Image classification and object detection:
Image classification in computer vision takes an image and predicts the object in an image, while object detection not only predicts the object but also finds their location in terms of bounding boxes. For example, when we build a swimming pool classifier, we take an input image and predict whether it contains a pool, while an object detection model would also tell us the location of the pool. SSD
The SSD head is just one or more convolutional layers added to this backbone and the outputs are interpreted as the bounding boxes and classes of objects in the spatial location of the final layers activations. Next, let's go through the important concepts/parameters in SSD. Grid Cell:
SSD divides the image using a grid and have each grid cell be responsible for detecting objects in that region of the image. Detection objects simply means predicting the class and location of an object within that region. If no object is present, we consider it as the background class and the location is ignored. Anchor box:
SSD uses a matching phase while training, to match the appropriate anchor box with the bounding boxes of each ground truth object within an image. Essentially, the anchor box with the highest degree of overlap with an object is responsible for predicting that object’s class and its location. This property is used for training the network and for predicting the detected objects and their locations once the network has been trained. Aspect ratio
Not all objects are square in shape. Some are longer and some are wider, by varying degrees. The SSD architecture allows pre-defined aspect ratios of the anchor boxes to account for this. The ratios parameter
can be used to specify the different aspect ratios of the anchor boxes associates with each grid cell at each zoom/scale level Zoom level
It is not necessary for the anchor boxes to have the same size as the grid cell. We might be interested in finding smaller or larger objects within a grid cell. The zooms parameter is used to specify how much the anchor boxes need to be scaled up or down with respect to each grid cell. Just like what we have seen in the anchor box example, the size of the building is generally larger than the swimming pool. TENSORFLOW OBJECT DETECTION API:
The TensorFlow object detection API is the framework for creating a deep learning network that solves object detection problems. There are already pretrained models in their framework which they refer to as Model Zoo. This includes a collection of pretrained models trained on the COCO dataset.
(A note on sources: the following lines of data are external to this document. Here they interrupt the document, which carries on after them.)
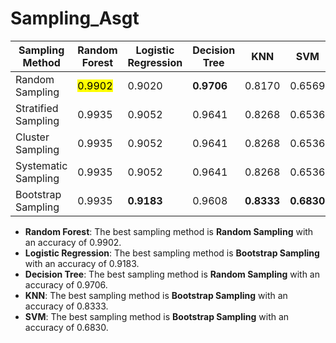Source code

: # Sampling_Asgt

| Sampling Method     | Random Forest | Logistic Regression | Decision Tree | KNN   | SVM   |
|---------------------|---------------|----------------------|---------------|-------|-------|
| Random Sampling     | <mark>0.9902</mark>    | 0.9020               | **0.9706**    | 0.8170| 0.6569|
| Stratified Sampling | 0.9935        | 0.9052               | 0.9641        | 0.8268| 0.6536|
| Cluster Sampling    | 0.9935        | 0.9052               | 0.9641        | 0.8268| 0.6536|
| Systematic Sampling | 0.9935        | 0.9052               | 0.9641        | 0.8268| 0.6536|
| Bootstrap Sampling  | 0.9935        | **0.9183**           | 0.9608        | **0.8333**| **0.6830**|

- **Random Forest**: The best sampling method is **Random Sampling** with an accuracy of 0.9902.
- **Logistic Regression**: The best sampling method is **Bootstrap Sampling** with an accuracy of 0.9183.
- **Decision Tree**: The best sampling method is **Random Sampling** with an accuracy of 0.9706.
- **KNN**: The best sampling method is **Bootstrap Sampling** with an accuracy of 0.8333.
- **SVM**: The best sampling method is **Bootstrap Sampling** with an accuracy of 0.6830.
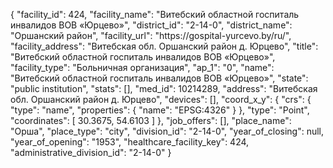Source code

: {
    "facility_id": 424,
    "facility_name": "Витебский областной госпиталь инвалидов ВОВ «Юрцево»",
    "district_id": "2-14-0",
    "district_name": "Оршанский район",
    "facility_url": "https:\/\/gospital-yurcevo.by\/ru\/",
    "facility_address": "Витебская обл. Оршанский район д. Юрцево",
    "title": "Витебский областной госпиталь инвалидов ВОВ «Юрцево»",
    "facility_type": "Больничная организация",
    "ap_1": "0",
    "name": "Витебский областной госпиталь инвалидов ВОВ «Юрцево»",
    "state": "public institution",
    "stats": [],
    "med_id": 10214289,
    "address": "Витебская обл. Оршанский район д. Юрцево",
    "devices": [],
    "coord_x_y": {
        "crs": {
            "type": "name",
            "properties": {
                "name": "EPSG:4326"
            }
        },
        "type": "Point",
        "coordinates": [
            30.3675,
            54.6103
        ]
    },
    "job_offers": [],
    "place_name": "Орша",
    "place_type": "city",
    "division_id": "2-14-0",
    "year_of_closing": null,
    "year_of_opening": "1953",
    "healthcare_facility_key": 424,
    "administrative_division_id": "2-14-0"
}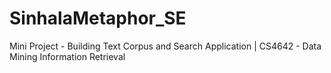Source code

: # SinhalaMetaphor_SE
Mini Project - Building Text Corpus and Search Application | CS4642 - Data Mining Information Retrieval
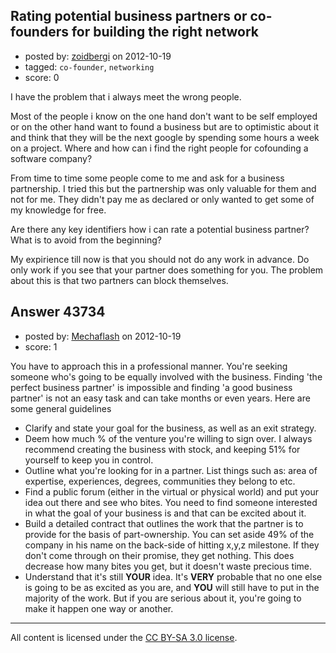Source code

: ## Rating potential business partners or co-founders for building the right network

- posted by: [zoidbergi](https://stackexchange.com/users/-1/21223-zoidbergi) on 2012-10-19
- tagged: `co-founder`, `networking`
- score: 0

I have the problem that i always meet the wrong people.

Most of the people i know on the one hand don't want to be self employed or on the other hand want to found a business but are to optimistic about it and think that they will be the next google by spending some hours a week on a project. Where and how can i find the right people for cofounding a software company?

From time to time some people come to me and ask for a business partnership. I tried this but the partnership was only valuable for them and not for me. They didn't pay me as declared or only wanted to get some of my knowledge for free.

Are there any key identifiers how i can rate a potential business partner? What is to avoid from the beginning?

My expirience till now is that you should not do any work in advance. Do only work if you see that your partner does something for you. The problem about this is that two partners can block themselves.


## Answer 43734

- posted by: [Mechaflash](https://stackexchange.com/users/-1/13273-mechaflash) on 2012-10-19
- score: 1

You have to approach this in a professional manner. You're seeking someone who's going to be equally involved with the business. Finding 'the perfect business partner' is impossible and finding 'a good business partner' is not an easy task and can take months or even years. Here are some general guidelines

 - Clarify and state your goal for the business, as well as an exit strategy.
 - Deem how much % of the venture you're willing to sign over. I always recommend creating the business with stock, and keeping 51% for yourself to keep you in control.
 - Outline what you're looking for in a partner. List things such as: area of expertise, experiences, degrees, communities they belong to etc.
 - Find a public forum (either in the virtual or physical world) and put your idea out there and see who bites. You need to find someone interested in what the goal of your business is and that can be excited about it.
 - Build a detailed contract that outlines the work that the partner is to provide for the basis of part-ownership. You can set aside 49% of the company in his name on the back-side of hitting x,y,z milestone. If they don't come through on their promise, they get nothing. This does decrease how many bites you get, but it doesn't waste precious time.
 - Understand that it's still **YOUR** idea. It's **VERY** probable that no one else is going to be as excited as you are, and **YOU** will still have to put in the majority of the work. But if you are serious about it, you're going to make it happen one way or another.



---

All content is licensed under the [CC BY-SA 3.0 license](https://creativecommons.org/licenses/by-sa/3.0/).
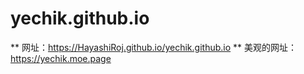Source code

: # yechik.github.io
** 网址：https://HayashiRoj.github.io/yechik.github.io
** 美观的网址：https://yechik.moe.page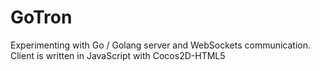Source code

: # GoTron
Experimenting with Go / Golang server and WebSockets communication. Client is written in JavaScript with Cocos2D-HTML5
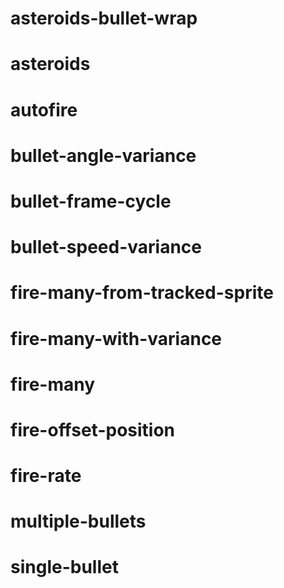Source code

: # asteroids-bullet-wrap
# asteroids
# autofire
# bullet-angle-variance
# bullet-frame-cycle
# bullet-speed-variance
# fire-many-from-tracked-sprite
# fire-many-with-variance
# fire-many
# fire-offset-position
# fire-rate
# multiple-bullets
# single-bullet
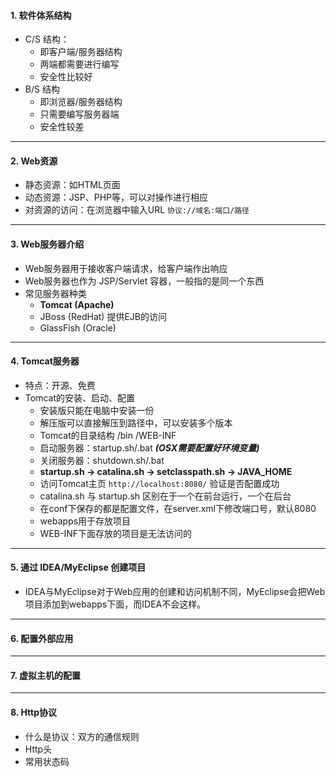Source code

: #### 1. 软件体系结构
* C/S 结构：
    - 即客户端/服务器结构
    - 两端都需要进行编写
    - 安全性比较好
* B/S 结构    
    - 即浏览器/服务器结构
    - 只需要编写服务器端
    - 安全性较差
    
---     
    
#### 2. Web资源
* 静态资源：如HTML页面
* 动态资源：JSP、PHP等，可以对操作进行相应
* 对资源的访问：在浏览器中输入URL  `协议://域名:端口/路径`

---
    
#### 3. Web服务器介绍
* Web服务器用于接收客户端请求，给客户端作出响应
* Web服务器也作为 JSP/Servlet 容器，一般指的是同一个东西
* 常见服务器种类
    - **Tomcat (Apache)**
    - JBoss (RedHat) 提供EJB的访问
    - GlassFish (Oracle)
     
---     

#### 4. Tomcat服务器
* 特点：开源、免费
* Tomcat的安装、启动、配置
    - 安装版只能在电脑中安装一份
    - 解压版可以直接解压到路径中，可以安装多个版本
    - Tomcat的目录结构 /bin /WEB-INF 
    - 启动服务器：startup.sh/.bat ***(OSX需要配置好环境变量)***
    - 关闭服务器：shutdown.sh/.bat
    - **startup.sh -> catalina.sh -> setclasspath.sh -> JAVA_HOME**
    - 访问Tomcat主页 `http://localhost:8080/` 验证是否配置成功
    - catalina.sh 与 startup.sh 区别在于一个在前台运行，一个在后台
    - 在conf下保存的都是配置文件，在server.xml下修改端口号，默认8080
    - webapps用于存放项目
    - WEB-INF下面存放的项目是无法访问的
--- 

#### 5. 通过 IDEA/MyEclipse 创建项目
* IDEA与MyEclipse对于Web应用的创建和访问机制不同，MyEclipse会把Web项目添加到webapps下面，而IDEA不会这样。

---

#### 6. 配置外部应用

---

#### 7. 虚拟主机的配置

---

#### 8. Http协议
* 什么是协议：双方的通信规则
* Http头
* 常用状态码


    
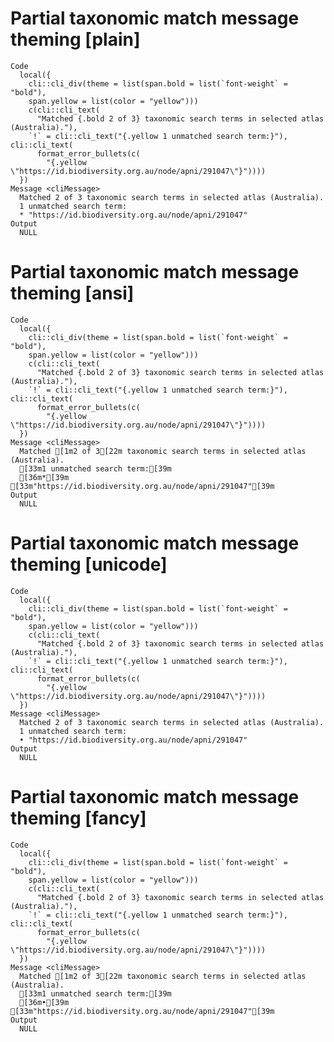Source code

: # Partial taxonomic match message theming [plain]

    Code
      local({
        cli::cli_div(theme = list(span.bold = list(`font-weight` = "bold"),
        span.yellow = list(color = "yellow")))
        c(cli::cli_text(
          "Matched {.bold 2 of 3} taxonomic search terms in selected atlas (Australia)."),
        `!` = cli::cli_text("{.yellow 1 unmatched search term:}"), cli::cli_text(
          format_error_bullets(c(
            "{.yellow \"https://id.biodiversity.org.au/node/apni/291047\"}"))))
      })
    Message <cliMessage>
      Matched 2 of 3 taxonomic search terms in selected atlas (Australia).
      1 unmatched search term:
      * "https://id.biodiversity.org.au/node/apni/291047"
    Output
      NULL

# Partial taxonomic match message theming [ansi]

    Code
      local({
        cli::cli_div(theme = list(span.bold = list(`font-weight` = "bold"),
        span.yellow = list(color = "yellow")))
        c(cli::cli_text(
          "Matched {.bold 2 of 3} taxonomic search terms in selected atlas (Australia)."),
        `!` = cli::cli_text("{.yellow 1 unmatched search term:}"), cli::cli_text(
          format_error_bullets(c(
            "{.yellow \"https://id.biodiversity.org.au/node/apni/291047\"}"))))
      })
    Message <cliMessage>
      Matched [1m2 of 3[22m taxonomic search terms in selected atlas (Australia).
      [33m1 unmatched search term:[39m
      [36m*[39m [33m"https://id.biodiversity.org.au/node/apni/291047"[39m
    Output
      NULL

# Partial taxonomic match message theming [unicode]

    Code
      local({
        cli::cli_div(theme = list(span.bold = list(`font-weight` = "bold"),
        span.yellow = list(color = "yellow")))
        c(cli::cli_text(
          "Matched {.bold 2 of 3} taxonomic search terms in selected atlas (Australia)."),
        `!` = cli::cli_text("{.yellow 1 unmatched search term:}"), cli::cli_text(
          format_error_bullets(c(
            "{.yellow \"https://id.biodiversity.org.au/node/apni/291047\"}"))))
      })
    Message <cliMessage>
      Matched 2 of 3 taxonomic search terms in selected atlas (Australia).
      1 unmatched search term:
      • "https://id.biodiversity.org.au/node/apni/291047"
    Output
      NULL

# Partial taxonomic match message theming [fancy]

    Code
      local({
        cli::cli_div(theme = list(span.bold = list(`font-weight` = "bold"),
        span.yellow = list(color = "yellow")))
        c(cli::cli_text(
          "Matched {.bold 2 of 3} taxonomic search terms in selected atlas (Australia)."),
        `!` = cli::cli_text("{.yellow 1 unmatched search term:}"), cli::cli_text(
          format_error_bullets(c(
            "{.yellow \"https://id.biodiversity.org.au/node/apni/291047\"}"))))
      })
    Message <cliMessage>
      Matched [1m2 of 3[22m taxonomic search terms in selected atlas (Australia).
      [33m1 unmatched search term:[39m
      [36m•[39m [33m"https://id.biodiversity.org.au/node/apni/291047"[39m
    Output
      NULL

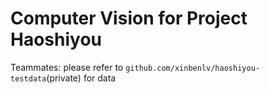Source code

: # Computer Vision for Project Haoshiyou
Teammates: please refer to `github.com/xinbenlv/haoshiyou-testdata`(private) for data
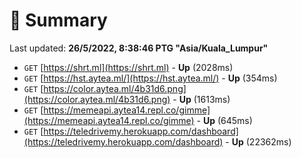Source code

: # 📖 Summary
Last updated: **26/5/2022, 8:38:46 PTG "Asia/Kuala_Lumpur"**

- `GET` [https://shrt.ml](https://shrt.ml) - **Up** (2028ms)
- `GET` [https://hst.aytea.ml/](https://hst.aytea.ml/) - **Up** (354ms)
- `GET` [https://color.aytea.ml/4b31d6.png](https://color.aytea.ml/4b31d6.png) - **Up** (1613ms)
- `GET` [https://memeapi.aytea14.repl.co/gimme](https://memeapi.aytea14.repl.co/gimme) - **Up** (645ms)
- `GET` [https://teledrivemy.herokuapp.com/dashboard](https://teledrivemy.herokuapp.com/dashboard) - **Up** (22362ms)
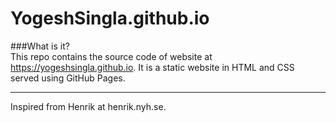 # YogeshSingla.github.io

###What is it?  
This repo contains the source code of website at https://yogeshsingla.github.io. It is a static website in HTML and CSS served using GitHub Pages.  
* * *
Inspired from Henrik at henrik.nyh.se.  
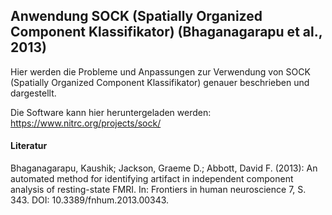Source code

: ## Anwendung SOCK (Spatially Organized Component Klassifikator) (Bhaganagarapu et al., 2013)
Hier werden die Probleme und Anpassungen zur Verwendung von SOCK (Spatially Organized Component Klassifikator) genauer beschrieben und dargestellt.

Die Software kann hier heruntergeladen werden: https://www.nitrc.org/projects/sock/

#### Literatur
Bhaganagarapu, Kaushik; Jackson, Graeme D.; Abbott, David F. (2013): An automated method for identifying artifact in independent component analysis of resting-state FMRI. In: Frontiers in human neuroscience 7, S. 343. DOI: 10.3389/fnhum.2013.00343.


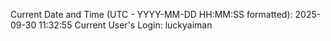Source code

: Current Date and Time (UTC - YYYY-MM-DD HH:MM:SS formatted): 2025-09-30 11:32:55
Current User's Login: luckyaiman
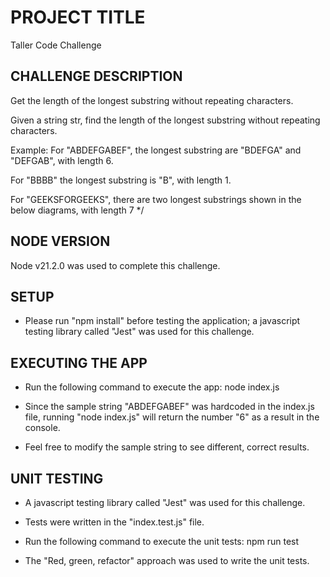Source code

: # PROJECT TITLE

Taller Code Challenge

## CHALLENGE DESCRIPTION

Get the length of the longest substring without repeating characters. 

Given a string str, find the length of the longest substring without repeating characters.

Example:
For "ABDEFGABEF", the longest substring are "BDEFGA" and "DEFGAB", with length 6.

For "BBBB" the longest substring is "B", with length 1.

For "GEEKSFORGEEKS", there are two longest substrings shown in the below diagrams, with length 7 */

## NODE VERSION

Node v21.2.0 was used to complete this challenge.

## SETUP

- Please run "npm install" before testing the application; a javascript testing library called "Jest" was used for this challenge.

## EXECUTING THE APP

- Run the following command to execute the app: node index.js

- Since the sample string "ABDEFGABEF" was hardcoded in the index.js file, running "node index.js" will return the number "6" as a result in the console.

- Feel free to modify the sample string to see different, correct results.

## UNIT TESTING

- A javascript testing library called "Jest" was used for this challenge.

- Tests were written in the "index.test.js" file.

- Run the following command to execute the unit tests: npm run test

- The "Red, green, refactor" approach was used to write the unit tests.

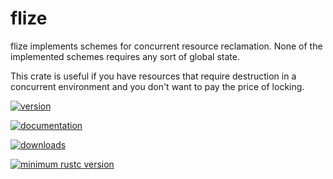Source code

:# flize

flize implements schemes for concurrent resource reclamation.
None of the implemented schemes requires any sort of global state.

This crate is useful if you have resources that require destruction
in a concurrent environment and you don't want to pay the price of locking.

[![version](https://img.shields.io/crates/v/flize)](https://crates.io/crates/flize)

[![documentation](https://docs.rs/flize/badge.svg)](https://docs.rs/flize)

[![downloads](https://img.shields.io/crates/d/flize)](https://crates.io/crates/flize)

[![minimum rustc version](https://img.shields.io/badge/rustc-1.44.1-orange.svg)](https://crates.io/crates/flize)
These models can be used for inference if we are interested in categories only in this dataset. COCO DATASET:
The Computer Vision Benchmark
The COCO dataset is labeled, providing data to train supervised computer vision models that are able to identify the common objects in the dataset. Of course, these models are still far from perfect, so the COCO dataset provides a benchmark for evaluating the periodic improvement of these models through computer vision research.
A Checkpoint for Transfer Learning
Another motivation for the COCO dataset is to provide a base dataset to train computer vision models. Once the model is trained on the COCO dataset, it can be fine-tuned to learn other tasks, with a custom dataset.